■ **Source texts of formatted documents**
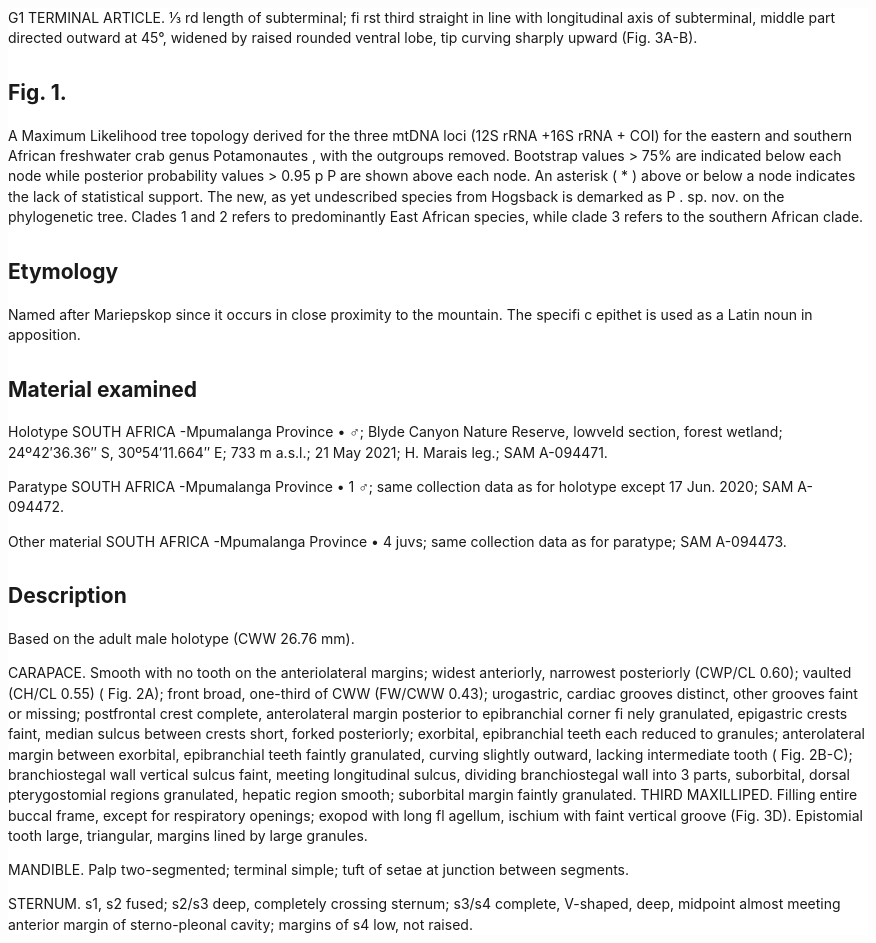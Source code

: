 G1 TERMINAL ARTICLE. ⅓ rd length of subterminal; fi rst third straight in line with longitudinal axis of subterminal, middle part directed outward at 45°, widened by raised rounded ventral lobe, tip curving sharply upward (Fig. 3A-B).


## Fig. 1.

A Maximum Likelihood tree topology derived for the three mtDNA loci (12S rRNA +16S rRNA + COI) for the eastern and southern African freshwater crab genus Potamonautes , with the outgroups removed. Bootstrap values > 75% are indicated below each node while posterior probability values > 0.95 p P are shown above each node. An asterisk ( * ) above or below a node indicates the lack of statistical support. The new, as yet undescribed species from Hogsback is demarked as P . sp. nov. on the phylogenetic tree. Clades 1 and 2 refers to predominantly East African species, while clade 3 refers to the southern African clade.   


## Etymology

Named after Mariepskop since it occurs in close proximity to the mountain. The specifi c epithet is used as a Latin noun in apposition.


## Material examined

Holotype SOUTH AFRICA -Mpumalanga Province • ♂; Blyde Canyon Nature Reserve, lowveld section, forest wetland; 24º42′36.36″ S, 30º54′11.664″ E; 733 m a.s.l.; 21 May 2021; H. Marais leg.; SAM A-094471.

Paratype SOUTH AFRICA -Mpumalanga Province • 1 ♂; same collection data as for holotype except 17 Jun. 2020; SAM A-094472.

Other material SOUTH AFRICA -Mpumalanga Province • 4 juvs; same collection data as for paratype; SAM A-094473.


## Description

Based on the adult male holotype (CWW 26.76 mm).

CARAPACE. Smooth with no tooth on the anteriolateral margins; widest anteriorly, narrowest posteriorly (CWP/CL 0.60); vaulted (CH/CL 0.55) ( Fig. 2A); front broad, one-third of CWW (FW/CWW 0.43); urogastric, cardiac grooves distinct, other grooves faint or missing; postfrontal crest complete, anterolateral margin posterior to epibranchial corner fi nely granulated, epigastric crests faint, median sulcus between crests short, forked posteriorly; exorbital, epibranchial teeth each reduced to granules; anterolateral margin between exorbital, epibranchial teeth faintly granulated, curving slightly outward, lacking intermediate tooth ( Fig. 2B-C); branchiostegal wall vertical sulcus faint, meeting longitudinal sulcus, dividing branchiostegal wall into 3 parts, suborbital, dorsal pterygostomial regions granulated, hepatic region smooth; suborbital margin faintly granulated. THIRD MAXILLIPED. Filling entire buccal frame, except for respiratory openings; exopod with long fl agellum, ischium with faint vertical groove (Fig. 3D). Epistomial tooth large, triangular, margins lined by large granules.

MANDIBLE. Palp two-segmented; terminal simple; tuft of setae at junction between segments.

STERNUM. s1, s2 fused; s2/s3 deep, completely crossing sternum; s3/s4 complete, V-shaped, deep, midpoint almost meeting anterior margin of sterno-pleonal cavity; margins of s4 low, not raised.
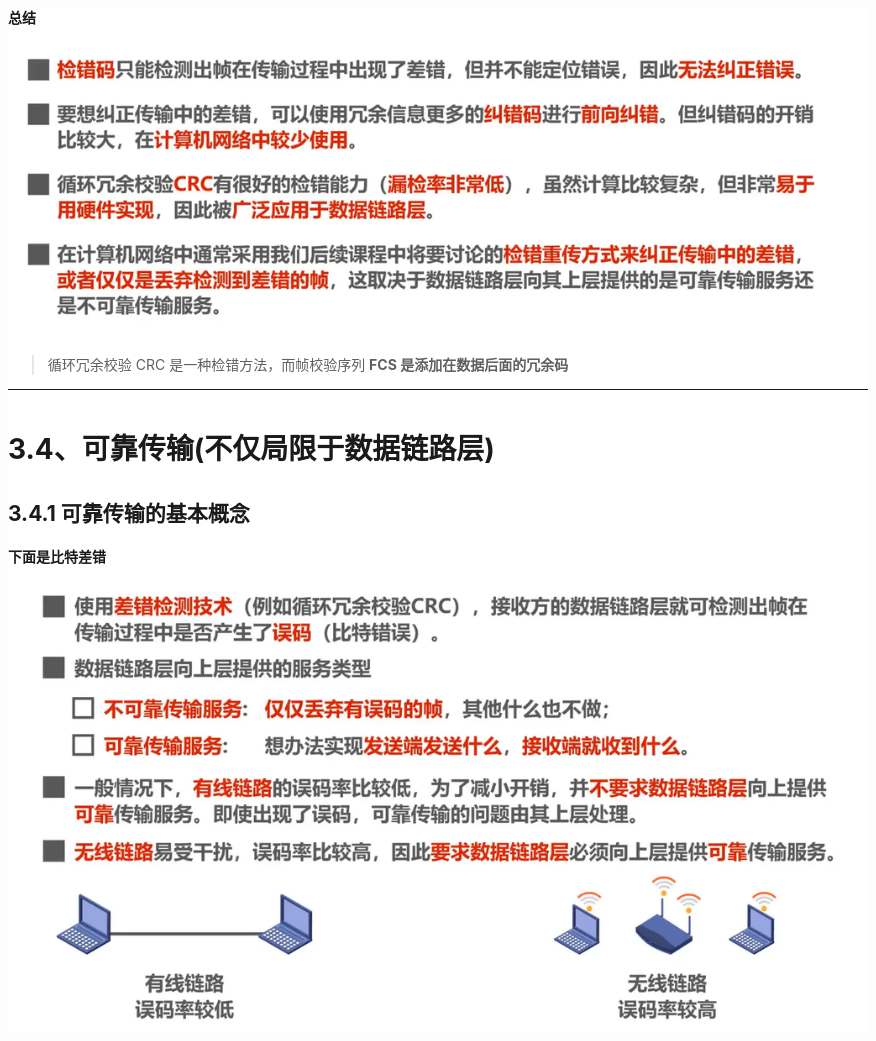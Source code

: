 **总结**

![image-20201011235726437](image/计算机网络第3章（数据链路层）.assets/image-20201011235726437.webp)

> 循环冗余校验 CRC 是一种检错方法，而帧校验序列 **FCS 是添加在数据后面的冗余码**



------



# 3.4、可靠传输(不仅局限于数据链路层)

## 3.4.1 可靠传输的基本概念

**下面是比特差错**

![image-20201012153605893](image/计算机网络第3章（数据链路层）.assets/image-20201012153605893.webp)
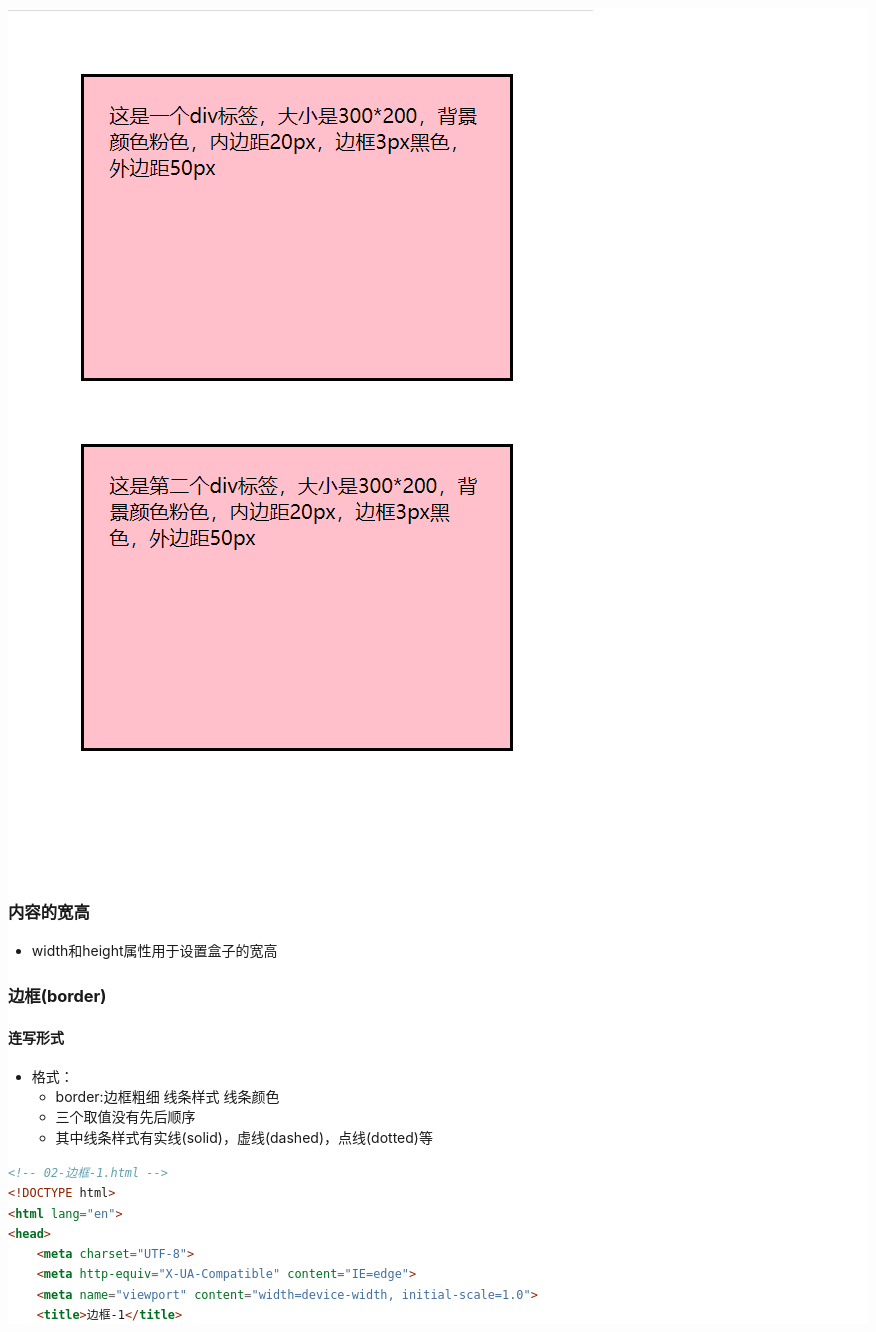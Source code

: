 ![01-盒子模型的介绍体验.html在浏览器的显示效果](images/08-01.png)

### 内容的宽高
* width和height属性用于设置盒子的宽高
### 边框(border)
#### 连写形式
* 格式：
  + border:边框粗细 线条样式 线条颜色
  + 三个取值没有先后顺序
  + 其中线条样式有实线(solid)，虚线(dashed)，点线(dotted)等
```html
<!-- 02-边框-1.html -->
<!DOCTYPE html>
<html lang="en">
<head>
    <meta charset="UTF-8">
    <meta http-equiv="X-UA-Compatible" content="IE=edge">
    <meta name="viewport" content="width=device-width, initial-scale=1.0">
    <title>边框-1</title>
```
---
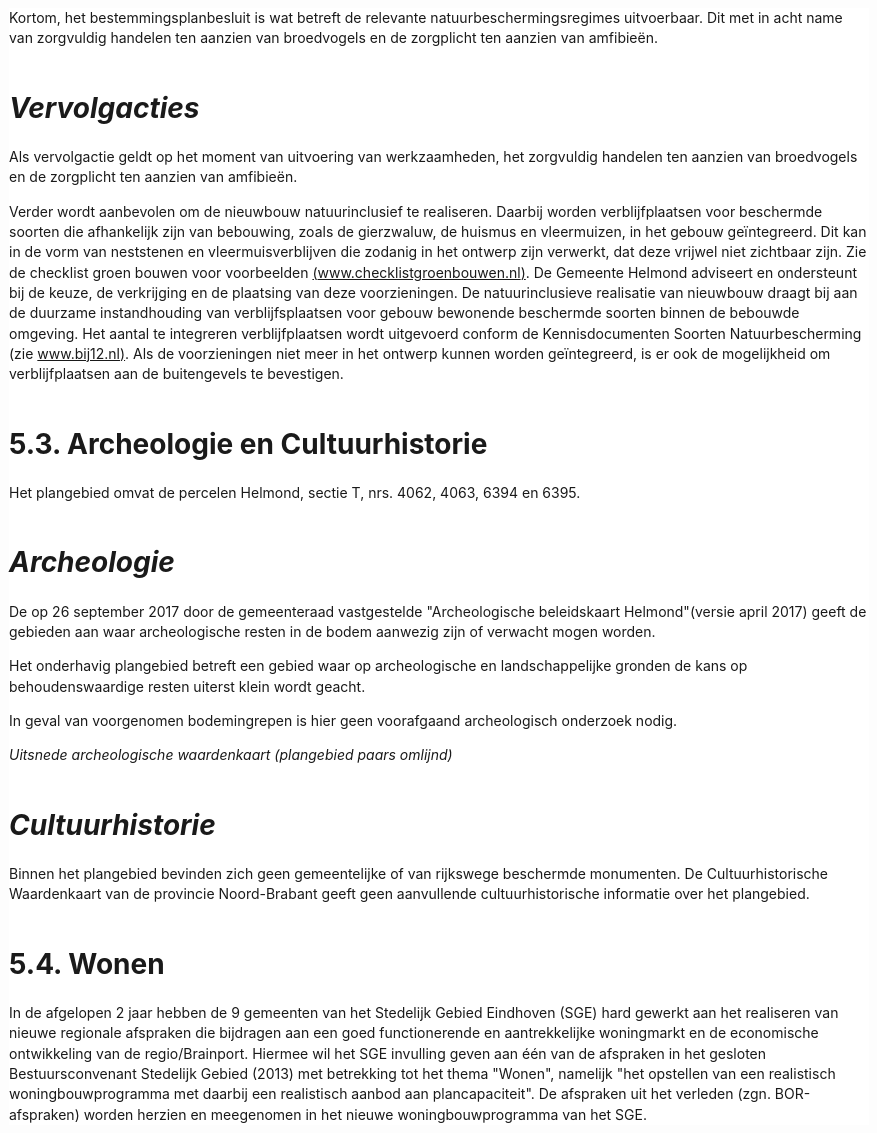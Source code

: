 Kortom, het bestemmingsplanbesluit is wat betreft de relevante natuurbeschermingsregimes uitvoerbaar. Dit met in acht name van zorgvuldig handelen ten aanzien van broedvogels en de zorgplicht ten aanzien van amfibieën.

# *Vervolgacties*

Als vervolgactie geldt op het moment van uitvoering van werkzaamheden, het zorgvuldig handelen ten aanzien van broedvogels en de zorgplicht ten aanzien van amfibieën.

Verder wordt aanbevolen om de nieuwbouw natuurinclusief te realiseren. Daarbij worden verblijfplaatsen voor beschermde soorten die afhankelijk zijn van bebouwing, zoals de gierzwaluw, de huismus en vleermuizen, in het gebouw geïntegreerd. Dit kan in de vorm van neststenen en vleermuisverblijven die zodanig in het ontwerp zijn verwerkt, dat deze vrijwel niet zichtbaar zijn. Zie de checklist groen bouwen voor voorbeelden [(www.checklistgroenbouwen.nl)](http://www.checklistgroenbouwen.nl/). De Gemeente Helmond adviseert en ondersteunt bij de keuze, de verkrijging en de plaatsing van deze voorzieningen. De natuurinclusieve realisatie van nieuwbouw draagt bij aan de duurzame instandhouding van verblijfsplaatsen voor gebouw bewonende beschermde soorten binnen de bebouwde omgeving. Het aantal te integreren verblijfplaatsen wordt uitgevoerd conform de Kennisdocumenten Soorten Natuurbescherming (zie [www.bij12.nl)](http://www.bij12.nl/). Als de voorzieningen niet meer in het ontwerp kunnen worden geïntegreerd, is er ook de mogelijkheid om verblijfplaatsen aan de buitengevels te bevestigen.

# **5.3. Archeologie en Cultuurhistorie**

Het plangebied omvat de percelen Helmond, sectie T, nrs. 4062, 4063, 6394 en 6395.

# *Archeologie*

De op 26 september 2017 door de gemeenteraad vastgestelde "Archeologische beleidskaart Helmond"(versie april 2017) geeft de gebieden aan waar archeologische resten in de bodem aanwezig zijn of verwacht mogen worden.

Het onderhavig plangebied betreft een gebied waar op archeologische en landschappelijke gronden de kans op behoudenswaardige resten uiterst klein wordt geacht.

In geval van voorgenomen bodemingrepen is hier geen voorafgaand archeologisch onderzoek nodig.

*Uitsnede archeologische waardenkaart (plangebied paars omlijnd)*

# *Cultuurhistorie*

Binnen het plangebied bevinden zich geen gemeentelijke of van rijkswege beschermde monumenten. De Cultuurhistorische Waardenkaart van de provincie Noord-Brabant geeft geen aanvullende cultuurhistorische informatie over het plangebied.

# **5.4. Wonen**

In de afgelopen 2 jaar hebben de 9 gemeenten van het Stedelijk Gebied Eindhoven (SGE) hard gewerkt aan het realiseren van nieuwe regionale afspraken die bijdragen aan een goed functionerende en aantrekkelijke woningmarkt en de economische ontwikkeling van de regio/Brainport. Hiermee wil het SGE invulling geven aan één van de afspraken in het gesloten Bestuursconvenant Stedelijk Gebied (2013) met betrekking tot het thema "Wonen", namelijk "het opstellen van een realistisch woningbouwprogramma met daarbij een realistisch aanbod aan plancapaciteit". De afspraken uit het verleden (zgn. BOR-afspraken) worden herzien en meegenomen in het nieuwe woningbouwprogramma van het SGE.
==
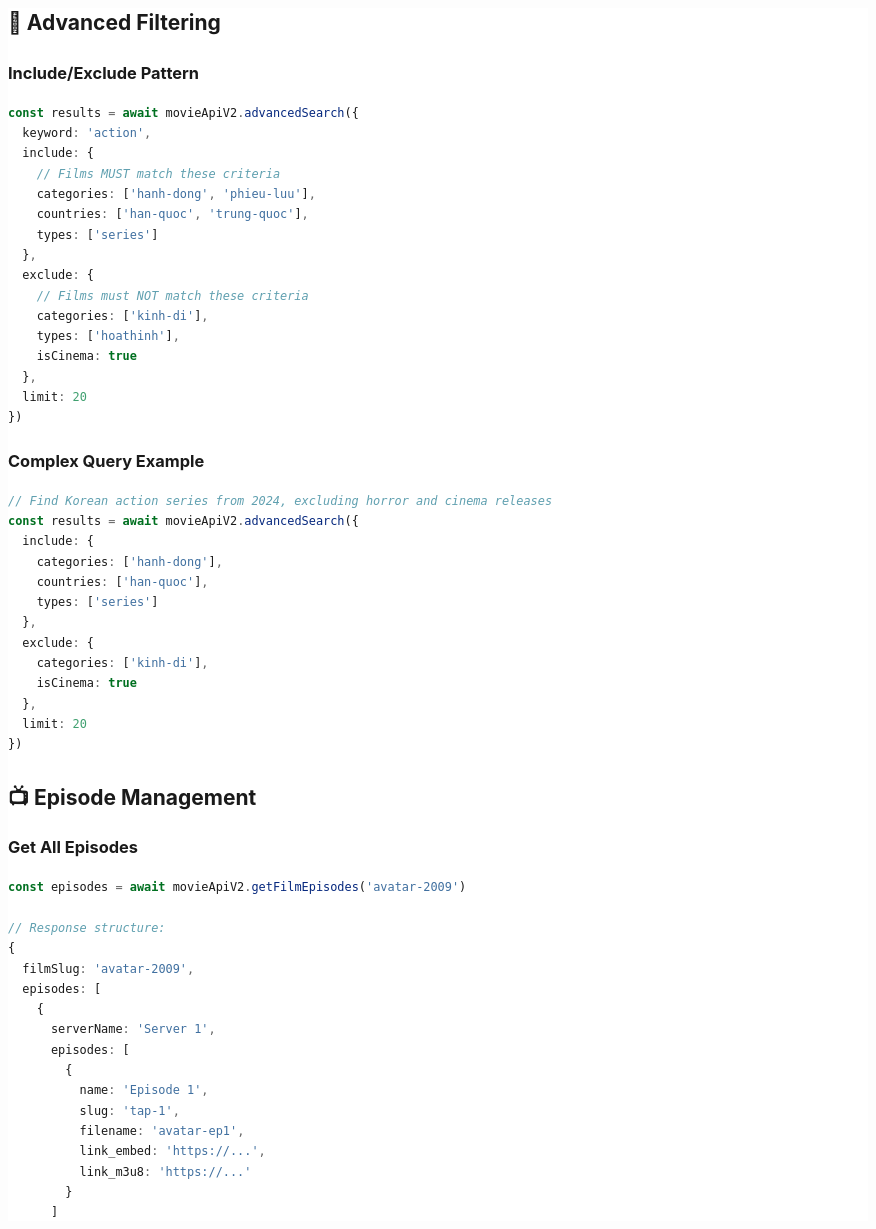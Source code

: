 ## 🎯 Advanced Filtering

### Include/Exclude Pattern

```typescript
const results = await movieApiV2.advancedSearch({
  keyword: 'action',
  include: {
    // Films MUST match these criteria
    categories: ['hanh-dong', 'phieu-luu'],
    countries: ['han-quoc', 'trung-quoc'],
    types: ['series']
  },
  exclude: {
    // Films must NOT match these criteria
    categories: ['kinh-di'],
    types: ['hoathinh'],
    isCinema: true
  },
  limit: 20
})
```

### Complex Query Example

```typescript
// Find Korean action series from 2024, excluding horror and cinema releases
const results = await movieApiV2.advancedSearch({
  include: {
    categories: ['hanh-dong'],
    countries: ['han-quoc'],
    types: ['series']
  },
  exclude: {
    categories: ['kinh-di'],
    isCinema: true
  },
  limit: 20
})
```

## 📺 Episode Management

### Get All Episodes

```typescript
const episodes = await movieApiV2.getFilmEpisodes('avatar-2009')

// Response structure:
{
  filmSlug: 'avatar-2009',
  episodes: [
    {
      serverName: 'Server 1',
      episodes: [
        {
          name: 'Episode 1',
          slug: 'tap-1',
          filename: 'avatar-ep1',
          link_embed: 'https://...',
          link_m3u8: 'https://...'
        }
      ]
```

■ **TASK INSTRUCTIONS**
If a line in the entries includes the word "action", copy that line out.

■ **EXERCISE ANSWER**
  keyword: 'action',
// Find Korean action series from 2024, excluding horror and cinema releases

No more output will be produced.